# SOURCE MATERIAL:
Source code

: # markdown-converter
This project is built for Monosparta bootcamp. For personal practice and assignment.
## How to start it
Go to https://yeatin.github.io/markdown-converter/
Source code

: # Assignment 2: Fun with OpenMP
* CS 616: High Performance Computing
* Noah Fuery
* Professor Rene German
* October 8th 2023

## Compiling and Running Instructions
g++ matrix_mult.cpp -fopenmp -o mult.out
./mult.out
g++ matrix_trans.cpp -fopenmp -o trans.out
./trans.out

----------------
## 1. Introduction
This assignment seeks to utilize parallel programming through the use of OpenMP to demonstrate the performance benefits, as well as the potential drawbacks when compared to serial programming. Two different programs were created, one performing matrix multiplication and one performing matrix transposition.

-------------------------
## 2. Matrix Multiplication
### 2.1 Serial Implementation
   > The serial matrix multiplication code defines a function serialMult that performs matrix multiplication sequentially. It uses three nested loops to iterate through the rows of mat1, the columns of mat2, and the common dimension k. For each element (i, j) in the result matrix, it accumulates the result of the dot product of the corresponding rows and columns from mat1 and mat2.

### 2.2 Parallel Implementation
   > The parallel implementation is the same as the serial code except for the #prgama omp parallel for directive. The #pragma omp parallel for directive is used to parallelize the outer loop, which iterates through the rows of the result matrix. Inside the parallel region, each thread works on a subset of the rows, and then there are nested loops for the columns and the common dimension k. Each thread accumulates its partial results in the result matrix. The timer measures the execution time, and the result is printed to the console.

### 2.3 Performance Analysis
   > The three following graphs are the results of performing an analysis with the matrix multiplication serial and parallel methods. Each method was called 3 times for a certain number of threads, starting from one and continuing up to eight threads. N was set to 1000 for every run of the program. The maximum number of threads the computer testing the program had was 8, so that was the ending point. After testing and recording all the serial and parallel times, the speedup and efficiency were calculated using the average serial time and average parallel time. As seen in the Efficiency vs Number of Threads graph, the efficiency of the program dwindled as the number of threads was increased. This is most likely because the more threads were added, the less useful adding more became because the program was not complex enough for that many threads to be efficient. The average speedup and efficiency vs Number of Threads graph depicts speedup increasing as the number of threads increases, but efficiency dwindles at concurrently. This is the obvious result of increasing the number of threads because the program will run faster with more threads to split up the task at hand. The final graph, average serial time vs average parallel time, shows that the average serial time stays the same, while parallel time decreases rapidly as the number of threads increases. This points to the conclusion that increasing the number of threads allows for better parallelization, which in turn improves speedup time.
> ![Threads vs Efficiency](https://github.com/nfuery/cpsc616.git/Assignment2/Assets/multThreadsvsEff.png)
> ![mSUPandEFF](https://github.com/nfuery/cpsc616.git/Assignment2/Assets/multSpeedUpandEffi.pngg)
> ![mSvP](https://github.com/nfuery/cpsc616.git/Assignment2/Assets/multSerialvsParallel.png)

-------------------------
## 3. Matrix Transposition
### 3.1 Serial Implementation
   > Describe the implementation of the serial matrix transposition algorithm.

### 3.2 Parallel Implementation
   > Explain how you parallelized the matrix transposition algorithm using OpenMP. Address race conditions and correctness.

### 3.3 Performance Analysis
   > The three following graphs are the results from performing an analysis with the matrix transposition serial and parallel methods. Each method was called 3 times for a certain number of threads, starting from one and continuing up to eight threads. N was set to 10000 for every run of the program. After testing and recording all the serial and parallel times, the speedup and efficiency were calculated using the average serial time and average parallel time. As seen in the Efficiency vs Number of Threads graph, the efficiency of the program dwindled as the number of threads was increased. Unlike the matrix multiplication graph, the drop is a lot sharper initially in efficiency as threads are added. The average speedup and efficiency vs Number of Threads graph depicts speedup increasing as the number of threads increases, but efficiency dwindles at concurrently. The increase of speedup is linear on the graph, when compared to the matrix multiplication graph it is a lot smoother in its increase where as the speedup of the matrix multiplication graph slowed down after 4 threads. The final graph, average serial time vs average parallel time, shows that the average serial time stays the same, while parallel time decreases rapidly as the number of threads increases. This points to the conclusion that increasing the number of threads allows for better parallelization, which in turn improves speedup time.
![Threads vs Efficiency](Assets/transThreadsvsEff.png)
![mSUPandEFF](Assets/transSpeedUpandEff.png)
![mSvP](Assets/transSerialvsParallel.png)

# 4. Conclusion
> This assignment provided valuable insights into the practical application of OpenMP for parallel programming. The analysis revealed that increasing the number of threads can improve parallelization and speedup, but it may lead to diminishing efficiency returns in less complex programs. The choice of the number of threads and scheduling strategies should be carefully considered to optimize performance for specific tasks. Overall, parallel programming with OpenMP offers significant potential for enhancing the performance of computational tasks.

# AIM OF THE EXERCISE:
Take every line from the data that contains the word "converter".

# OUTPUT OF THE EXERCISE:
: # markdown-converter
Go to https://yeatin.github.io/markdown-converter/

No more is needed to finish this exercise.